Almost three-quarters of people with vaginas will experience thrush at least once, and about 1 in 20 will have four or more episodes in a year (recurrent thrush). Symptoms typically include intense itching and soreness around the vulva, a thick “cottage cheese”–like discharge without a strong odour, and discomfort or burning when urinating or during sex.
Professional GP advice, anytime, anywhere
Diagnosis
When you go to a clinic or doctor’s office with symptoms, here’s what usually happens:
Talking About Your Symptoms: The nurse or doctor will ask you a few questions about what you’re feeling — things like when your symptoms started, what your discharge looks or smells like, and any recent changes in your health or activities.
A Simple Exam: You’ll lie back on an exam table (similar to a Pap smear). Using a smooth, gloved instrument called a speculum, the provider gently opens the vagina so they can see inside and check for redness, swelling, or other signs of infection.
Collecting a Sample: A small, soft swab is used to take a little bit of the discharge (the fluid coming from your vagina). It’s quick and usually doesn’t hurt—maybe just a slight pressure.
Testing the Sample: Once the results come back (often within a day or two) your provider can explain which condition you have and recommend the right treatment.
For Bacterial Vaginosis (BV): The lab looks for a mix of clues that tell us BV is likely.

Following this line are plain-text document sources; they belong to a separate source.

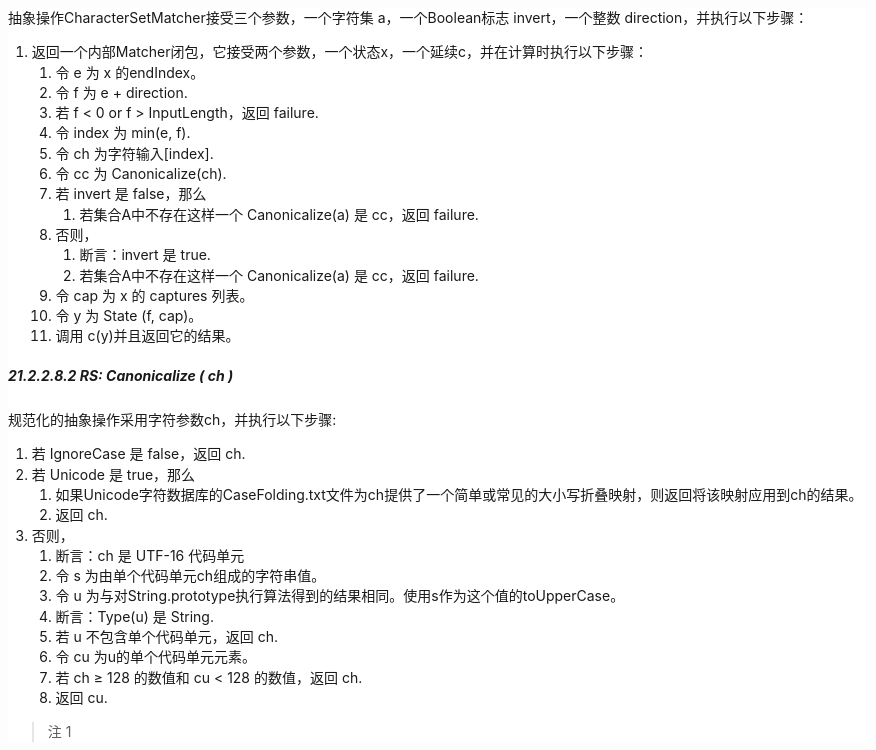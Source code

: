 抽象操作CharacterSetMatcher接受三个参数，一个字符集 a，一个Boolean标志 invert，一个整数 direction，并执行以下步骤：

1. 返回一个内部Matcher闭包，它接受两个参数，一个状态x，一个延续c，并在计算时执行以下步骤：
   1. 令 e 为 x 的endIndex。
   2. 令 f 为 e + direction.
   3. 若 f < 0 or f > InputLength，返回 failure.
   4. 令 index 为 min(e, f).
   5. 令 ch 为字符输入[index].
   6. 令 cc 为 Canonicalize(ch).
   7. 若 invert 是 false，那么 
      1. 若集合A中不存在这样一个 Canonicalize(a) 是 cc，返回 failure.
   8. 否则，
      1. 断言：invert 是 true.
      2. 若集合A中不存在这样一个 Canonicalize(a) 是 cc，返回 failure.
   9. 令 cap 为 x 的 captures 列表。
   10. 令 y 为 State (f, cap)。
   11. 调用 c(y)并且返回它的结果。

##### 21.2.2.8.2 RS: Canonicalize ( ch ) <div id="sec-runtime-semantics-canonicalize-ch"></div>

规范化的抽象操作采用字符参数ch，并执行以下步骤:

1. 若 IgnoreCase 是 false，返回 ch.
2. 若 Unicode 是 true，那么 
     1. 如果Unicode字符数据库的CaseFolding.txt文件为ch提供了一个简单或常见的大小写折叠映射，则返回将该映射应用到ch的结果。
     2. 返回 ch.
3. 否则，
     1. 断言：ch 是 UTF-16 代码单元
     2. 令 s 为由单个代码单元ch组成的字符串值。
     3. 令 u 为与对String.prototype执行算法得到的结果相同。使用s作为这个值的toUpperCase。
     4. 断言：Type(u) 是 String.
     5. 若 u 不包含单个代码单元，返回 ch.
     6. 令 cu 为u的单个代码单元元素。
     7. 若 ch ≥ 128 的数值和 cu < 128 的数值，返回 ch.
     8. 返回 cu.

> 注 1
>
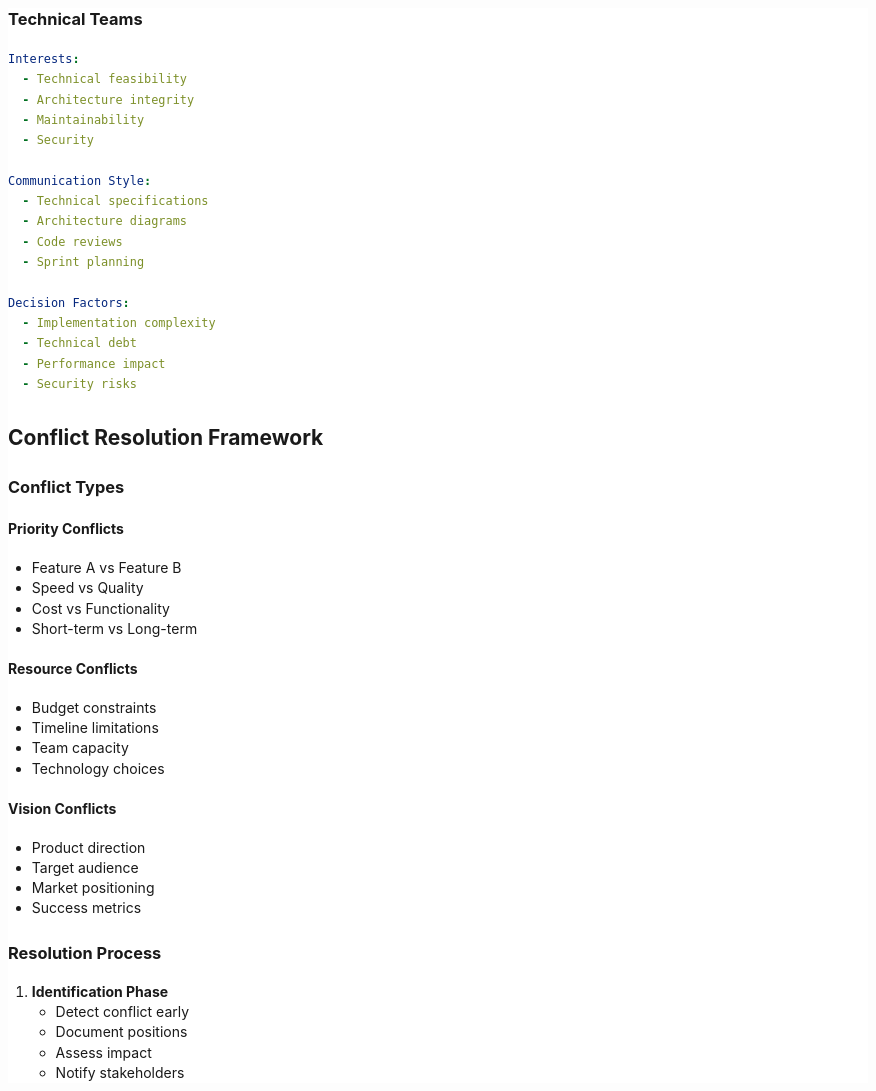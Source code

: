 
### Technical Teams
```yaml
Interests:
  - Technical feasibility
  - Architecture integrity
  - Maintainability
  - Security

Communication Style:
  - Technical specifications
  - Architecture diagrams
  - Code reviews
  - Sprint planning

Decision Factors:
  - Implementation complexity
  - Technical debt
  - Performance impact
  - Security risks
```

## Conflict Resolution Framework

### Conflict Types

#### Priority Conflicts
- Feature A vs Feature B
- Speed vs Quality
- Cost vs Functionality
- Short-term vs Long-term

#### Resource Conflicts
- Budget constraints
- Timeline limitations
- Team capacity
- Technology choices

#### Vision Conflicts
- Product direction
- Target audience
- Market positioning
- Success metrics

### Resolution Process

1. **Identification Phase**
   - Detect conflict early
   - Document positions
   - Assess impact
   - Notify stakeholders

For Thrush (Yeast Infection): The lab checks the sample under a microscope for yeast cells (called Candida). They might also try to grow the yeast on a special nutrient plate (a “culture”) to be extra sure.
Treatment Options
Bacterial Vaginosis
The first-line treatments are oral metronidazole or clindamycin, or metronidazole gel applied intravaginally. Always complete the full course, even if symptoms improve earlier.
Vaginal Thrush
Antifungal medications: Options include over-the-counter clotrimazole or miconazole creams, pessaries, or single-dose oral fluconazole. Prescription regimens may be needed for recurrent cases.
Recurrent thrush protocol: For frequent episodes (≥4/year), a typical strategy is an initial intensive phase of daily antifungal for 10–14 days, followed by a weekly maintenance dose for six months.
Prevention Tips
Maintain healthy flora: Avoid douching and perfumed products; use mild, unscented soaps around the vulva only.
Wear breathable fabrics: Choose cotton underwear and avoid excessively tight clothing.
Safe sexual practices: Use condoms to reduce bacterial shifts and minimize the risk of BV recurrence.
Probiotics?: Some evidence suggests that oral or vaginal probiotics containing Lactobacillus species may help restore healthy flora, though more research is needed.
Antibiotic stewardship: If you must take antibiotics, consider taking probiotics afterward to reduce thrush risk.
When to See a Healthcare Provider
Seek medical attention if you experience:
Unusual discharge with a strong odour or colour change
Severe itching, burning, or pain around the vagina
Symptoms that do not improve after a full course of treatment
Recurrent episodes (four or more per year)
Symptoms during pregnancy, as complications can arise from untreated BV or thrush
Prompt diagnosis and appropriate treatment can relieve discomfort and reduce the risk of complications such as pelvic inflammatory disease, increased susceptibility to STIs, or pregnancy-related issues.
By understanding the distinct features of bacterial vaginosis and vaginal thrush — what causes them, how they present, and how they’re treated, you can better advocate for your own reproductive health and seek timely care. Regular check-ups, open communication with healthcare providers, and lifestyle measures to support a healthy vaginal environment are your best defences against these common yet manageable conditions.